§ What this task involves
From the first line of the data below, repeat each line exactly until you reach the line with "2. work through"; include that line too.

§ Task material
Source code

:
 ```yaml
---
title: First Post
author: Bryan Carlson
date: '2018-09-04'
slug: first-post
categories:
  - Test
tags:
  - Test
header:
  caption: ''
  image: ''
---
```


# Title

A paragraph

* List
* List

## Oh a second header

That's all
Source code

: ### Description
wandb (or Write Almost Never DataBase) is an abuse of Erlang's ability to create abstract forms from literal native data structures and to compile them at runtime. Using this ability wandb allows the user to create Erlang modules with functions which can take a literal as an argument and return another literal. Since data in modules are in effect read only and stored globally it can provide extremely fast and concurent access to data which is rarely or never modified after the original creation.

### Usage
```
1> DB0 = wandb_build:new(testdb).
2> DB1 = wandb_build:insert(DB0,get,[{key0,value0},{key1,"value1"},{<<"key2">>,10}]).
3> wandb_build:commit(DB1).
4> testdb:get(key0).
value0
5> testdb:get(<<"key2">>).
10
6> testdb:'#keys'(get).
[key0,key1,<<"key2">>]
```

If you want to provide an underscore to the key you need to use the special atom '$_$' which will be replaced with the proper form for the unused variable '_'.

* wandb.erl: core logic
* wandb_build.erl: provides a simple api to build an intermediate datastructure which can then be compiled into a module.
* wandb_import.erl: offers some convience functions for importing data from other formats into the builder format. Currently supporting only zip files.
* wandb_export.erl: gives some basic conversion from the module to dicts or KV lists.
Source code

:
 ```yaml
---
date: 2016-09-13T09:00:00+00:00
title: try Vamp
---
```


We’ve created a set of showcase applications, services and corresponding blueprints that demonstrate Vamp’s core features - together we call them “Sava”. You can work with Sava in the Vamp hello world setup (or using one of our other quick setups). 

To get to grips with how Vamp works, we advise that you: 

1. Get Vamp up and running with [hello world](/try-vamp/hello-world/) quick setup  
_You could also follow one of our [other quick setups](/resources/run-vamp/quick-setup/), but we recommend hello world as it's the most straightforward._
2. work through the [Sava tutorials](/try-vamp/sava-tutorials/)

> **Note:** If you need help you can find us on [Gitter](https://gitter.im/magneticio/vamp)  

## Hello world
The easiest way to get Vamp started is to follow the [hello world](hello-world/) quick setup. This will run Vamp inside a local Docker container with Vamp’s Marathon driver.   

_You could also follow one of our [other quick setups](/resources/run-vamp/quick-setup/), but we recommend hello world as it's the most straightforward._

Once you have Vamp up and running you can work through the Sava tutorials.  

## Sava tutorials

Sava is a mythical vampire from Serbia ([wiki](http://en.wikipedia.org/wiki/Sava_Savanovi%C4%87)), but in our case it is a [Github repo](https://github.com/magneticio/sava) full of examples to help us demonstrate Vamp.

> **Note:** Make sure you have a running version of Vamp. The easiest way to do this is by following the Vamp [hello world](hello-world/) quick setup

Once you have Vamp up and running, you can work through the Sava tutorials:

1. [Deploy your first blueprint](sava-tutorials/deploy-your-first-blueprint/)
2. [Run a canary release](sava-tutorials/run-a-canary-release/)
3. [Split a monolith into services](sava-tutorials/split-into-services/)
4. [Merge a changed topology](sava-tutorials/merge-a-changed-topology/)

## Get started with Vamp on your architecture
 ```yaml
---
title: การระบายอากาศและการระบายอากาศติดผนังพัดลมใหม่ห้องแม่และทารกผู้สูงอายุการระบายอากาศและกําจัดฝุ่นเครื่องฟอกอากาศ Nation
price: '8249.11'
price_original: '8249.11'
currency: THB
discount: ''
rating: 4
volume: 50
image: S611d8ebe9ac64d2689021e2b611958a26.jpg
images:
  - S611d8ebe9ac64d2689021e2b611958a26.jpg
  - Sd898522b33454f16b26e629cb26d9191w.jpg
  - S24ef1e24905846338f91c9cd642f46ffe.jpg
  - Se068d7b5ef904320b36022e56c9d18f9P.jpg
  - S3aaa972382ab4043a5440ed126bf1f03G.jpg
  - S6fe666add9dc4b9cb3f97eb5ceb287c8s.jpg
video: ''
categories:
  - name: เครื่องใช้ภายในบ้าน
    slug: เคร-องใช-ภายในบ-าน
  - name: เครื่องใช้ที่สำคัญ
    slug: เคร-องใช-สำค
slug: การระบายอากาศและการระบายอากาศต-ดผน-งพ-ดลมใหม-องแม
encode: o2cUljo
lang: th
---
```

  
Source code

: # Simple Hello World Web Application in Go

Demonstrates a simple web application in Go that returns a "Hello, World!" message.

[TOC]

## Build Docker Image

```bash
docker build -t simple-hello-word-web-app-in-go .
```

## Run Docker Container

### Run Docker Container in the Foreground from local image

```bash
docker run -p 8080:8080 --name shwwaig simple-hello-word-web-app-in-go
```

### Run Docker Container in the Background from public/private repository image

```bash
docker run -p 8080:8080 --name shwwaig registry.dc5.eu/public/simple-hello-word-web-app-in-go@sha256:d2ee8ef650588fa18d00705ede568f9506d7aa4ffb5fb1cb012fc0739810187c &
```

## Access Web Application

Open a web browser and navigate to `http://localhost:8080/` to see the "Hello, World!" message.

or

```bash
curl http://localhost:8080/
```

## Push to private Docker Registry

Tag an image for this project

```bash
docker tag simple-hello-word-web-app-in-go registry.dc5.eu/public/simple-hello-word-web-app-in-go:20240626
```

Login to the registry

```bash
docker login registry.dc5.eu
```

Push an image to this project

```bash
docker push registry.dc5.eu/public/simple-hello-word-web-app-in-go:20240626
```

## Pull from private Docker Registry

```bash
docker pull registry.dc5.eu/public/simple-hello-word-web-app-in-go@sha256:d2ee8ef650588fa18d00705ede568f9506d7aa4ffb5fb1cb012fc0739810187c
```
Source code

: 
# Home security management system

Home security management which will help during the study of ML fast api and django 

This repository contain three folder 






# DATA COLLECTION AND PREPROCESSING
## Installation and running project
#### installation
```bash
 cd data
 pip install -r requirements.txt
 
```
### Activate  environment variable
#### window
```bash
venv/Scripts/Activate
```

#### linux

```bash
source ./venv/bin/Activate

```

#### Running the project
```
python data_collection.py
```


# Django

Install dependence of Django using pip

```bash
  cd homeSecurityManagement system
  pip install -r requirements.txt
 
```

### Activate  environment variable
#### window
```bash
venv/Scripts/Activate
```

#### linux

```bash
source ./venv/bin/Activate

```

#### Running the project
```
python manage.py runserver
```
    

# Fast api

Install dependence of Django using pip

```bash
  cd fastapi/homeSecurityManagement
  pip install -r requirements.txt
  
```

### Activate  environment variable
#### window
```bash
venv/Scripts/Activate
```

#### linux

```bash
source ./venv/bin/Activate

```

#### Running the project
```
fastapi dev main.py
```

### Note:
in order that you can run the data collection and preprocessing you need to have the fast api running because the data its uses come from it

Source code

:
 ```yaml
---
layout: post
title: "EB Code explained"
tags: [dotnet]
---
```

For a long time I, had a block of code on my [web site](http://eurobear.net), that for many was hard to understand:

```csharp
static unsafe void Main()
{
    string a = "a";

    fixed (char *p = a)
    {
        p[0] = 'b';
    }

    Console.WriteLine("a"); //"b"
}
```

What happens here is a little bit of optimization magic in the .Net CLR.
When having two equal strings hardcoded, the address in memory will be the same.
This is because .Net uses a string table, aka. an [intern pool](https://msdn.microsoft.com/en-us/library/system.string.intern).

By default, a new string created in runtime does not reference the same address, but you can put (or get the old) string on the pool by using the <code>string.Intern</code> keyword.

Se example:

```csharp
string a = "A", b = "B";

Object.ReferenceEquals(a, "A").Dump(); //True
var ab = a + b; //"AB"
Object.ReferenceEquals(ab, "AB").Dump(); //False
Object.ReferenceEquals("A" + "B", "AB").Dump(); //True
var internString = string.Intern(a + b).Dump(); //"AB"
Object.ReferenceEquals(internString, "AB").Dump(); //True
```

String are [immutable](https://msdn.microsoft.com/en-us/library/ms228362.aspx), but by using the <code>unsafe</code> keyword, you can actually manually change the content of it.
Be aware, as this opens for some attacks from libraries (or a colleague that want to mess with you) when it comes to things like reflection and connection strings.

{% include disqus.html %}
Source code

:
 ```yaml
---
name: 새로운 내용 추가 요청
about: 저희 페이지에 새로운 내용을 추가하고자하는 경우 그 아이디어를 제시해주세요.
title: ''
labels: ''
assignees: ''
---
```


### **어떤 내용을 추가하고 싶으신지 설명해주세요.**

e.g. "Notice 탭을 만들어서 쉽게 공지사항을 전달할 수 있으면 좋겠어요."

§ Problem solution
Source code

:
 ```yaml
---
title: First Post
author: Bryan Carlson
date: '2018-09-04'
slug: first-post
categories:
  - Test
tags:
  - Test
header:
  caption: ''
  image: ''
---
```


# Title

A paragraph

* List
* List

## Oh a second header

That's all
Source code

: ### Description
wandb (or Write Almost Never DataBase) is an abuse of Erlang's ability to create abstract forms from literal native data structures and to compile them at runtime. Using this ability wandb allows the user to create Erlang modules with functions which can take a literal as an argument and return another literal. Since data in modules are in effect read only and stored globally it can provide extremely fast and concurent access to data which is rarely or never modified after the original creation.

### Usage
```
1> DB0 = wandb_build:new(testdb).
2> DB1 = wandb_build:insert(DB0,get,[{key0,value0},{key1,"value1"},{<<"key2">>,10}]).
3> wandb_build:commit(DB1).
4> testdb:get(key0).
value0
5> testdb:get(<<"key2">>).
10
6> testdb:'#keys'(get).
[key0,key1,<<"key2">>]
```

If you want to provide an underscore to the key you need to use the special atom '$_$' which will be replaced with the proper form for the unused variable '_'.

* wandb.erl: core logic
* wandb_build.erl: provides a simple api to build an intermediate datastructure which can then be compiled into a module.
* wandb_import.erl: offers some convience functions for importing data from other formats into the builder format. Currently supporting only zip files.
* wandb_export.erl: gives some basic conversion from the module to dicts or KV lists.
Source code

:
 ```yaml
---
date: 2016-09-13T09:00:00+00:00
title: try Vamp
---
```


We’ve created a set of showcase applications, services and corresponding blueprints that demonstrate Vamp’s core features - together we call them “Sava”. You can work with Sava in the Vamp hello world setup (or using one of our other quick setups). 

To get to grips with how Vamp works, we advise that you: 

1. Get Vamp up and running with [hello world](/try-vamp/hello-world/) quick setup  
_You could also follow one of our [other quick setups](/resources/run-vamp/quick-setup/), but we recommend hello world as it's the most straightforward._
2. work through the [Sava tutorials](/try-vamp/sava-tutorials/)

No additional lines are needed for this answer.